● Bölüm 30 ● Uzun olan ilk bölüm •••

12 0 0
                                    

Sssselam..

Başlıkta gördüğünüz gibi özel bölüm... çünkü Upuzun bir bölüm olacakk. Hikayemize göre tabii ki jxndn. Yanii, bölümlerin kısalığına göree...ee.

Neyse bölüme gidin.

×××

"Tamam. Birbirinizi çok seviyorsunuz onu anladık. Bir ayrılın gençler. Acım var." Dedi arkadan bir ses. Bu laflar üzerine Güney dudaklarını alnımdan ayırdı ve son kez bana baktı. Ama benden tamamen ayrılmadı. Tek kolunu omzuma attı ve Faruk'a döndü.

Bakışlarının soğuk olduğuna kalıbımı basardım.

"Gençler. Birbirinize çok yakışıyorsunuz. Sakın birbirinizi kaybetmeyin. Sonra sonunuz benim gibi, bizim gibi olur." Dedi ve bize son bir bakış attı.

Son derken?

Tam sorumu dışımdan yineleyecektim ki bir silah patladı. Ne olduğunu bilmeden, çığlık atarak Güney'e daha çok sarıldım. O ise hemen yere çöktü. Doğal olarak bende.

"Şişt! Sakin ol güzelim. Yok bir şey. Geçti. Geçti. Şişt." Derken tıpkı bir bebeği sakinleştirirmiş gibiydi. Ne olursa olsun dağ tepe dinlemeyen gözyaşlarım yeniden akmaya başlamıştı.
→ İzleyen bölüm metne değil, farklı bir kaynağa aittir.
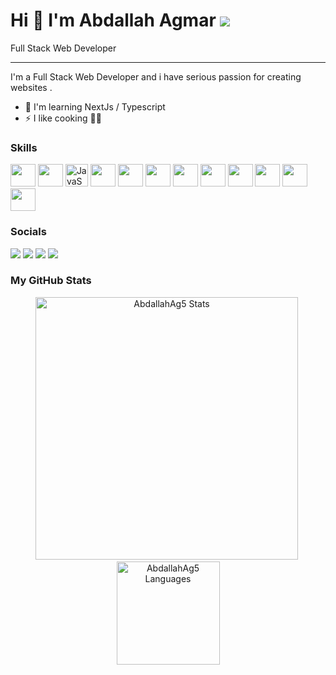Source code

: Hi 👋 I'm Abdallah Agmar
      [![](https://visitcount.itsvg.in/api?id=AbdallahAg5&icon=1&color=2)](https://visitcount.itsvg.in)
===============================


Full Stack Web Developer    


------------------------

I'm a Full Stack Web Developer and i have serious passion for creating websites .

*   🧠  I'm learning NextJs / Typescript
*   ⚡  I like cooking 👨‍🍳

### Skills

<p align="left">
<img src="https://www.vectorlogo.zone/logos/w3_html5/w3_html5-icon.svg" width="40" height="36" />
<img src="https://www.vectorlogo.zone/logos/w3_css/w3_css-icon.svg" width="40" height="36" />
<img src="https://raw.githubusercontent.com/danielcranney/readme-generator/main/public/icons/skills/javascript-colored.svg" width="36" height="36" alt="JavaScript" />  
<img src="https://www.vectorlogo.zone/logos/php/php-vertical.svg" width="40" height="36" />
<img src="https://www.vectorlogo.zone/logos/getbootstrap/getbootstrap-icon.svg" width="40" height="36" />
<img src="https://www.vectorlogo.zone/logos/tailwindcss/tailwindcss-icon.svg" width="40" height="36" />
<img src="https://www.vectorlogo.zone/logos/mysql/mysql-official.svg" width="40" height="36" />
<img src="https://www.vectorlogo.zone/logos/mongodb/mongodb-icon.svg" width="40" height="36" />
<img src="https://www.vectorlogo.zone/logos/reactjs/reactjs-icon.svg" width="40" height="36" />
<img src="https://www.vectorlogo.zone/logos/laravel/laravel-icon.svg" width="40" height="36" />
<img src="https://www.vectorlogo.zone/logos/git-scm/git-scm-icon.svg" width="40" height="36" />
<img src="https://www.vectorlogo.zone/logos/sass-lang/sass-lang-icon.svg" width="40" height="36" />
</p>

### Socials

<p align="left"> <a href="https://codepen.io/abdallahag5" target="_blank" rel="noreferrer"><img src="https://img.shields.io/badge/Codepen-000000?style=for-the-badge&logo=codepen&logoColor=white"/></a> <a href="https://www.instagram.com/ag__abdo/" target="_blank" rel="noreferrer"><img src="https://img.shields.io/badge/Instagram-E4405F?style=for-the-badge&logo=instagram&logoColor=white"  /></a> <a href="https://www.linkedin.com/in/abdallah-agmar/" target="_blank" rel="noreferrer"><img src="https://img.shields.io/badge/LinkedIn-0077B5?style=for-the-badge&logo=linkedin&logoColor=white" /></a>
<a href="mailto:abdallah.agmar2507@gmail.com" ><img src="https://img.shields.io/badge/Gmail-D14836?style=for-the-badge&logo=gmail&logoColor=white" /></a>
</p>

<!-- 
<a href="https://www.hackerrank.com/agmarabdallah3?hr_r=1" ><img src="https://img.shields.io/badge/-Hackerrank-2EC866?style=for-the-badge&logo=HackerRank&logoColor=white" /></a>
-->


### My GitHub Stats

<p align="center"> 
  <img src="https://github-readme-stats.vercel.app/api?username=AbdallahAg5&show_icons=true&theme=radical&locale=en&title_color=fcb526" alt="AbdallahAg5 Stats" width="420"/>&nbsp;
  <img src="https://github-readme-stats.vercel.app/api/top-langs/?username=AbdallahAg5&layout=compact&theme=radical&locale=en&title_color=fcb526" alt="AbdallahAg5 Languages" height="165">
</p>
Her geçen dakika Güney'e daha çok sarılıyordum.

Güney, kafasını benim başımdan ayırdı ve arkaya doğru baktı. Başım Güney'in kalbinin tam üstünde olduğu için kalp atışlarını duyabiliyordum. Ve bu beni sakinleştiriyordu.

Onu affetmiştim. Ama bunu unutamayacağımı biliyordum. Üstünde durmaya gerek bile duymuyordum.
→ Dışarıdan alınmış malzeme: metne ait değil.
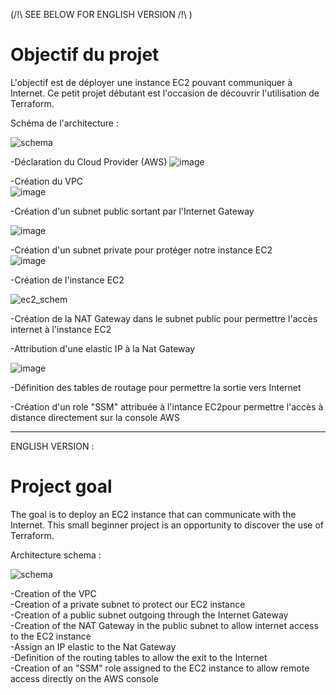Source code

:(/!\ SEE BELOW FOR ENGLISH VERSION /!\ )

# Objectif du projet #

L'objectif est de déployer une instance EC2 pouvant communiquer à Internet. Ce petit projet débutant est l'occasion de découvrir l'utilisation de Terraform.



Schéma de l'architecture :

![schema](https://user-images.githubusercontent.com/97849927/202782014-ed5c7e28-75c1-4486-9f5d-614715752fcf.png)

-Déclaration du Cloud Provider (AWS)
![image](https://user-images.githubusercontent.com/97849927/202905079-81198c45-7995-48bf-8973-7d6814c6497a.png)

-Création du VPC   
![image](https://user-images.githubusercontent.com/97849927/202808008-a884d700-8b75-412d-9543-5fd641c52c0e.png)

-Création d'un subnet public sortant par l'Internet Gateway  

![image](https://user-images.githubusercontent.com/97849927/202808119-a4702afe-9f7a-474c-bf8b-02614c88fa57.png)


-Création d'un subnet private pour protéger notre instance EC2  
![image](https://user-images.githubusercontent.com/97849927/202808068-c9fed2e0-5538-4186-9084-313ef5f9ddd7.png)

-Création de l'instance EC2

![ec2_schem](https://user-images.githubusercontent.com/97849927/202905014-49ca1fc9-3de9-4fdc-ba19-36cc575cffdc.jpg)


-Création de la NAT Gateway dans le subnet public pour permettre l'accès internet à l'instance EC2  


-Attribution d'une elastic IP à la Nat Gateway  

![image](https://user-images.githubusercontent.com/97849927/202808234-7faaceab-c439-449a-8bf8-7180d40f9f24.png)

-Définition des tables de routage pour permettre la sortie vers Internet  


-Création d'un role "SSM" attribuée à l'intance EC2pour permettre l'accès à distance directement sur la console AWS  


----------------------------------------------------------------------------------------------------------------------------------------------------

ENGLISH VERSION :

# Project goal #



The goal is to deploy an EC2 instance that can communicate with the Internet. This small beginner project is an opportunity to discover the use of Terraform.



Architecture schema :

![schema](https://user-images.githubusercontent.com/97849927/202782014-ed5c7e28-75c1-4486-9f5d-614715752fcf.png)


-Creation of the VPC   
-Creation of a private subnet to protect our EC2 instance  
-Creation of a public subnet outgoing through the Internet Gateway  
-Creation of the NAT Gateway in the public subnet to allow internet access to the EC2 instance  
-Assign an IP elastic to the Nat Gateway  
-Definition of the routing tables to allow the exit to the Internet  
-Creation of an "SSM" role assigned to the EC2 instance to allow remote access directly on the AWS console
Kalp atışları yavaş yavaş hızlanmaya başladı. Neler olduğunu bilmiyordum. Güney başını öne doğru çevirdi ve benimle birlikte ayağa kalktı, bir nevi beni kaldırdı, ve ben ona sarılırken ne kadar hızlı olursa o kadar hızlı yürümeye başladı.

"Ne o-oldu Güney?" Dedim ve kafamı göğsünden kaldırarak elimi göğsüne koyup onu durdurmaya çalıştım. Diğer türlü durmazdı. Ama durdu. Göğsünden ayırdığım kafamı tekrar göğsüne yapıştırdı.

"Ne oldu Güney? Faruk'un da sesi çıkmıyor bir şey mi oldu?" Dedim. Hiç bir şey söylemedi. Başımı elinden kurtarıp parmak uçlarımda yükseldim ve omzunun üstünden arkaya baktığımda bir kez daha şok oldum. Gözlerimi kırpıştırarak parmaklarımın uçlarından indim ve Güney'in gözlerine baktım. Güney içler acısı bakışmamızın içine ederek kollarını bana sardı.

Şimdi ne olacaktı?

Ya bizim başımıza kalırsa?

Çocuk aşkından intihar etti. İnanamıyordum. Resmen umutsuzdu. Ama asla intihar bir çözüm yolu olmamalıydı.

"Daha fazla burada durmamalıyız." Dedi ve benden ayrıldı. Elimden tutarak kapıya ilerledi. Açtığında yerdeki adamlar ve şişe kırıkları birbirlerine karışmıştı.

Şaşkınca Güney'e baktım. Şişe kırıklarından nasibini o da almış olabilirdi.

"Sen iyi misin be manyak! Şişe kırıkları sana gelebilirdi mal dana! Önemseme sen zaten kendini. Kahramanlıktan kahramanlığa koş!" Dedim ve kafamı diğer tarafa çevirdim. Kocaman ellerinin arasında küçücük kalmış ellerimi, kocaman ellerinden çektim ve hızla ilerlemeye başladım. Ve kesinlikle;

TRİP MODE: On

"Anne, sen misin?" Dedi ve arkamdan geldi. Elimi tekrar eline aldı ve başka bir tarafa sürüklemeye başladı. Geldiğimiz yer, beni kaçırdıkları depo gibi yerin önüydü ve ben burayı hatırlıyordum.